Feb 18, 2018
Managing configuration values in production sanely
4 min read
In the last 2 months I have stored configuration details in multiple ways and this post is a reflection of those methods and what I default to now - I have seen the light.
As a developer trying to improve and follow well known best practices. The 12 factor app is usually where you would want to go to when looking for best practices as per production systems, chapter III speaks specifically on configuration management and the advice there is straight forward : Use environment variables.
To solve this previously, I have used the popular .env
file strategy where some initialization code pulls
out the content of the file and write to the the environment using setenv
. I have also used json
, csv
and yaml
files.
While it works and common place, it is extremely easy to screw things up by checking in a copy of the config file into source control.
I have also tried POSIX flags but I can confirm that verbosity isn't a feature.
In one of the projects I am currently working on, we started with just flags. It started small
but kept on growing large that flags started depending on flags 😔😔. For example, we had a store
flag that takes in storage
provider types ( file or minio), we would use file for local development and our minio instance in production.
If the store
flag is minio
, it means 4 other flags have to be present (accesskey
, secretkey
, miniourl
, miniosecure
-
with or without ssl ?). We felt the verbosity and moved to a mixture of flags and environment variables,
we moved most of the flags into a env.csv
file and we just loaded those into the env.

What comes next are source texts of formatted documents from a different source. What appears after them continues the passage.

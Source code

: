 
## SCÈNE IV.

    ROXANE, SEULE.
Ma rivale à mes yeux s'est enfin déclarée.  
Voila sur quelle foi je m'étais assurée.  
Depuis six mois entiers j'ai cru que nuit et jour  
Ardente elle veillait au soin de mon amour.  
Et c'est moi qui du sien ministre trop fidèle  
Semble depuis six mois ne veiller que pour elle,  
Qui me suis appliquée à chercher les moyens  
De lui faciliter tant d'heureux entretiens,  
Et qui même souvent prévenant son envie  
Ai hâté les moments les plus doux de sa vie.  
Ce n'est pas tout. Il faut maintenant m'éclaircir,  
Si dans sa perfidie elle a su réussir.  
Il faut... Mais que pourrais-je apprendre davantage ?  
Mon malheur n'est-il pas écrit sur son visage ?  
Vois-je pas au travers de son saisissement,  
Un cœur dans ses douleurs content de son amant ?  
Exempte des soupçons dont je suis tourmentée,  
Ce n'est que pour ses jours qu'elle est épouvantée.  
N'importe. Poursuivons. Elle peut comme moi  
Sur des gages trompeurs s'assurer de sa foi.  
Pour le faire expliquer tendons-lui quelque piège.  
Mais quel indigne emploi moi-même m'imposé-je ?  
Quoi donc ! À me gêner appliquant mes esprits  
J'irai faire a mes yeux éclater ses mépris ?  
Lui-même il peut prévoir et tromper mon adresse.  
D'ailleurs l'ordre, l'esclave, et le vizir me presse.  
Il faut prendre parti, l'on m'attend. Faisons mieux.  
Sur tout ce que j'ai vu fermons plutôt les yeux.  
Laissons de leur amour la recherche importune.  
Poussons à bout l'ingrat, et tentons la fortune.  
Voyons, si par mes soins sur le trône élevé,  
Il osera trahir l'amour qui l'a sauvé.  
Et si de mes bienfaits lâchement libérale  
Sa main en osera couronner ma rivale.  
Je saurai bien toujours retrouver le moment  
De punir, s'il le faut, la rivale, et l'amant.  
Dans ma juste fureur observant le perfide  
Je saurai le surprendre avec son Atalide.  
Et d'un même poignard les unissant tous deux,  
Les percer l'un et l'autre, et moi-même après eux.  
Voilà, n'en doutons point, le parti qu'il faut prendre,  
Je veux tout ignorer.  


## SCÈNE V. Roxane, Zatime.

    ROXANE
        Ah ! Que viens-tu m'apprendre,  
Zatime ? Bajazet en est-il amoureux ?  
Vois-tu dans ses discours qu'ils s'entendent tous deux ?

All was good until that I started to fill the fragility of this approach kicking in as I will sometimes have
servers running on different config values.

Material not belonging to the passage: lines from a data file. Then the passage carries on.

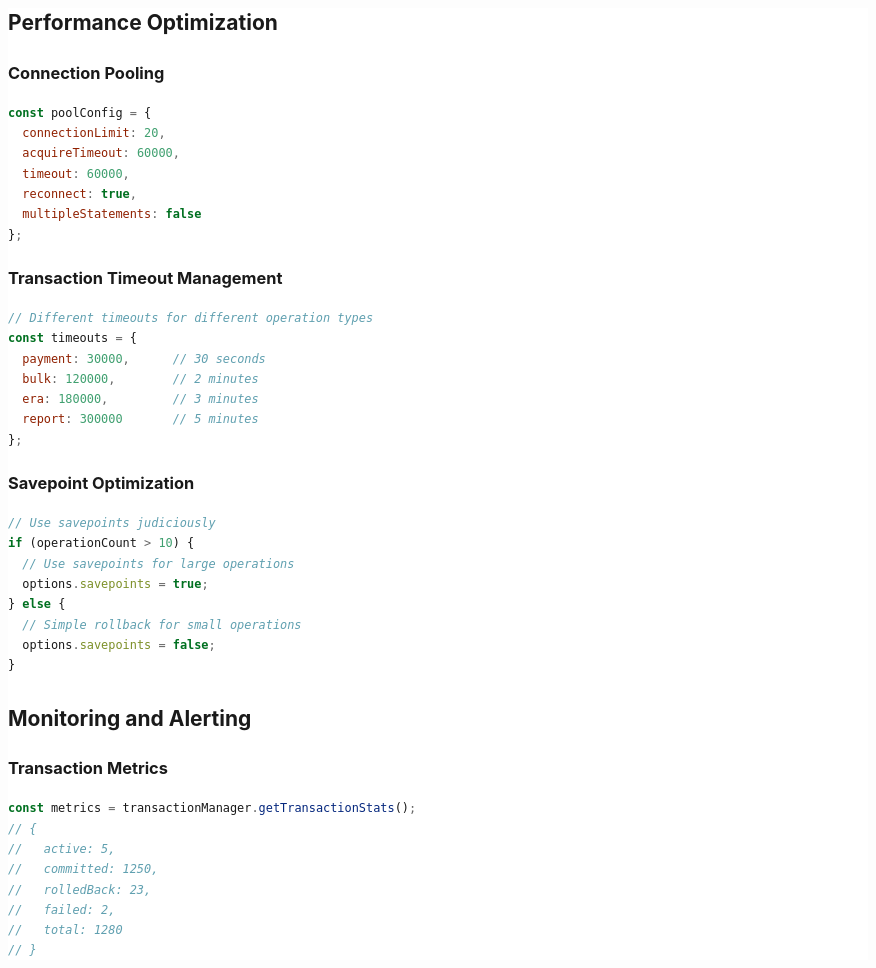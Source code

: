 ## Performance Optimization

### Connection Pooling

```javascript
const poolConfig = {
  connectionLimit: 20,
  acquireTimeout: 60000,
  timeout: 60000,
  reconnect: true,
  multipleStatements: false
};
```

### Transaction Timeout Management

```javascript
// Different timeouts for different operation types
const timeouts = {
  payment: 30000,      // 30 seconds
  bulk: 120000,        // 2 minutes
  era: 180000,         // 3 minutes
  report: 300000       // 5 minutes
};
```

### Savepoint Optimization

```javascript
// Use savepoints judiciously
if (operationCount > 10) {
  // Use savepoints for large operations
  options.savepoints = true;
} else {
  // Simple rollback for small operations
  options.savepoints = false;
}
```

## Monitoring and Alerting

### Transaction Metrics

```javascript
const metrics = transactionManager.getTransactionStats();
// {
//   active: 5,
//   committed: 1250,
//   rolledBack: 23,
//   failed: 2,
//   total: 1280
// }
```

But this project is actually a medium scale distributed system and having to deal with deployment just wasn't
as fun as it used to be. Having to push a new/updated configuration file,
or having to do echo export NEWCONFIG_VALUE="oops" >> ~/.bashrc && source ~/.bashrc
on all servers, nah!!!.
I looked for alternatives and since the system we are talking about is distributed in nature,
consul
or etcd
was the next thing I looked into. This would make applications run a pull based
configuration system, once the server is starting up, it pulls it's config from consul
and automatically configure it self.
For example, we have 4 servers and a load balancer. The actual application is actually spread across two servers which are behind the
load balancer. The other servers are for consul and other supporting services.
With this, deployment has been a breeze. It is as simple as throwing a binary in some server and just hit ./bin
.
Kapice, all is done.
Basically, consul is a distributed key value store that provides a reliable way to save data across a
single machine or cluster of machines. It allows for high availability of data.
Internally, you organize your keys in a tree like status e.g app/github/*
and app/gitea/*
.
Below is an example of what I implemented :
// config/config.go
const (
CONSUL_PREFIX = "appName/"
CONSUL_MYSQL_DSN = CONSUL_PREFIX + "database/mysql/dsn"
CONSUL_MONGO_DSN = CONSUL_PREFIX + "database/mongodb/dsn"
)
// cmd/setup.go
func configFromConsul(prod bool, addr string) (*config.Configuration, error) {
var c = new(config.Configuration)
var prefix string
c.Playground = playground
if !prod {
prefix = config.CONSUL_DEV_PREFIX
} else {
prefix = config.CONSUL_PROD_PREFIX
}
conf := api.DefaultConfig()
conf.Address = addr
client, err := api.NewClient(conf)
if err != nil {
return nil, errors.New("an error occurred while connecting to consul instance")
}
kv := client.KV()
memcachedEndPoint, _, err := kv.Get(prefix+config.CONSUL_MEMCACHED_ENDPOINT, nil)
if err != nil {
return c, err
}
if memcachedEndPoint == nil {
return c, errors.New("could not fetch memcached endpoint from consul")
}
c.MemcachedEndPoint = string(memcachedEndPoint.Value)
mysql, _, err := kv.Get(prefix+config.CONSUL_MYSQL, nil)
if err != nil {
return c, err
}
if mysql == nil {
return c, errors.New("cannot read mysql values from consul")
}
c.Mysql = string(mysql.Value)
mongo, _, err := kv.Get(prefix+config.CONSUL_MONGO, nil)
if err != nil {
return c, err
}
if mongo == nil {
return c, err
}
c.Mongo = string(mongo.Value)
return c, nil
}
The icing on the cake would be automatic reconfiguration of the application by watching for changes in the kv store. I did not implement this because config values in this application does not change often since most of this values are 3rd party api keys, dsn strings for mysql, mongodb ( atlas ), memcached e.t.c, rules to configure some internal services.
Consul has turned out to be a key infrastructure for the team I work on and I couldn't have settled on anything less.